La commission des affaires sociales proposera ultérieurement un amendement n° 115 dont l'objet est presque identique, puisqu'il s'agit d'interdire la dévolution des mesures de protection juridique à un préposé d'établissement social ou médico-social. Nous en avions fait une affaire de principe.
Nous partageons donc entièrement la philosophie de ces amendements. Nous avons en effet considéré qu'il existe un conflit d'intérêts objectif qui s'oppose à la désignation d'un préposé d'établissement médico-social comme tuteur d'une personne hébergée dans cet établissement. Il est en effet impossible de garantir l'impartialité du préposé pour tout ce qui touche aux relations de la personne protégée avec l'établissement.
Ce conflit d'intérêts n'a d'ailleurs pas échappé au Gouvernement, qui a dû prévoir des règles extrêmement dérogatoires en matière de respect des droits des usagers dans ces situations particulières. Ainsi, la personne devra négocier et signer seule son contrat de séjour avec le directeur de l'établissement, là où toute autre personne pourrait être assistée par son représentant légal. Il existe donc un vrai paradoxe, puisque la personne sous tutelle qui se trouve dans cette situation - c'est notamment le cas si le directeur de l'établissement est le tuteur - sera dans une situation différente de celle qui est assistée par un représentant extérieur.
D'une façon plus générale, il importe de préserver un regard extérieur sur la prise en charge accordée par l'établissement à la personne protégée. C'était d'ailleurs l'une des conclusions fortes de la commission d'enquête sur la maltraitance des personnes handicapées accueillies en établissement. Cette commission soulignait en effet le rôle primordial des tuteurs en matière de vigilance contre la maltraitance institutionnelle - nous sommes obligés de reconnaître qu'elle existe, même si elle n'est pas volontaire -, mais elle soulignait en même temps que ces tuteurs ne pouvaient convenablement remplir ce rôle qu'en étant indépendants de l'établissement.
La suppression de la possibilité de désigner comme tuteur un préposé d'établissement médico-social s'inscrit également dans le combat que la commission des affaires sociales mène depuis plusieurs années pour une véritable séparation des rôles de gestionnaire d'établissement et de représentation des personnes handicapées.
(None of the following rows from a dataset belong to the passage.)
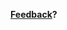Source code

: **[Feedback]?**

[Feedback]: https://forms.office.com/Pages/ResponsePage.aspx?id=syGyEmQEI0KJ5YiINXeLWH56s-GNQqJAowYpamBq5rBUREhESVY4WVc4MlpVVFlFV0cyRVdRSjdETy4u
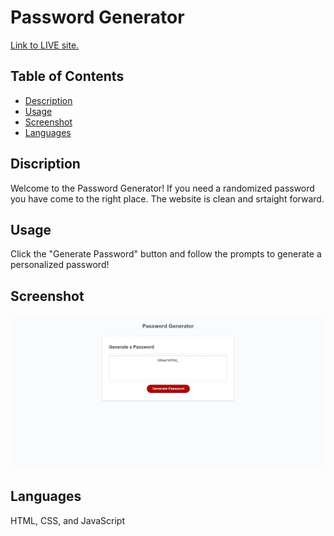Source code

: # Password Generator 
 
[Link to LIVE site.](https://ashbylb.github.io/password-generator/)

## Table of Contents
- [Description](#Description)
- [Usage](#Usage)
- [Screenshot](#Screenshot)
- [Languages](#Languages)

## Discription
Welcome to the Password Generator!  If you need a randomized password  you have come to the right place. The website is clean and srtaight forward.

## Usage 
Click the "Generate Password" button and follow the prompts to generate a personalized password!


## Screenshot
 

![me](assets\image\passwordgeneratorsite.png)

## Languages
HTML, CSS, and JavaScript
Sa position n'est donc pas dictée par une volonté de défendre telle ou telle catégorie de tuteur mais elle est nourrie par une réflexion approfondie et de longue haleine sur la façon la plus respectueuse d'assurer la protection des majeurs vulnérables en établissement.
Au-delà de ces questions de principe, la désignation d'un préposé d'établissement soulève des difficultés pratiques importantes : une personne handicapée, je vous le disais tout à l'heure, peut en effet être amenée à changer d'établissement au cours de sa vie. Faudra-t-il donc qu'à chaque fois elle change également de tuteur ? De même, le tuteur peut passer d'un établissement à l'autre, et la personne protégée risque d'en subir les conséquences.
Par ailleurs, les préposés d'établissement sont soumis à des contrôles nettement allégés par rapport aux autres catégories de mandataires judiciaires : ainsi, ils seront inscrits sur la liste départementale sur la base d'une simple déclaration, là où les autres tuteurs devront préalablement être autorisés ou agréés.
La commission des affaires sociales est toutefois consciente que 28 000 mesures sont aujourd'hui confiées à des préposés d'établissements médico-sociaux. Il ne saurait naturellement être question de mettre un terme du jour au lendemain à leurs missions. Les personnes qu'elles protègent en seraient les premières victimes.
Toutefois, ces contraintes matérielles et d'organisation ne doivent pas nous conduire à transiger avec un principe fondamental, celui de la nécessaire indépendance des tuteurs. C'est la raison pour laquelle nous proposons de prévoir un délai de cinq ans pour que le juge réaffecte les mesures aujourd'hui confiées à un préposé d'établissement à d'autres catégories de mandataires.
La commission des affaires sociales reconnaît également que, dans certains départements, la suppression des préposés d'établissement pourrait conduire à des situations de monopole au profit de certaines associations tutélaires. Cependant, le projet de loi prévoit d'ores et déjà les outils nécessaires pour remédier à ces situations : les mandataires judiciaires feront désormais l'objet d'un volet spécifique du schéma régional de l'organisation sociale et médico-sociale, qui vise à planifier la création des nouveaux services. Dans le délai de cinq ans prévu par notre commission, ces schémas permettront d'organiser le recrutement des mandataires nécessaires.
Pour toutes ces raisons, la commission des affaires sociales est favorable à tous les amendements traitant du sujet, qui nous tient particulièrement à coeur.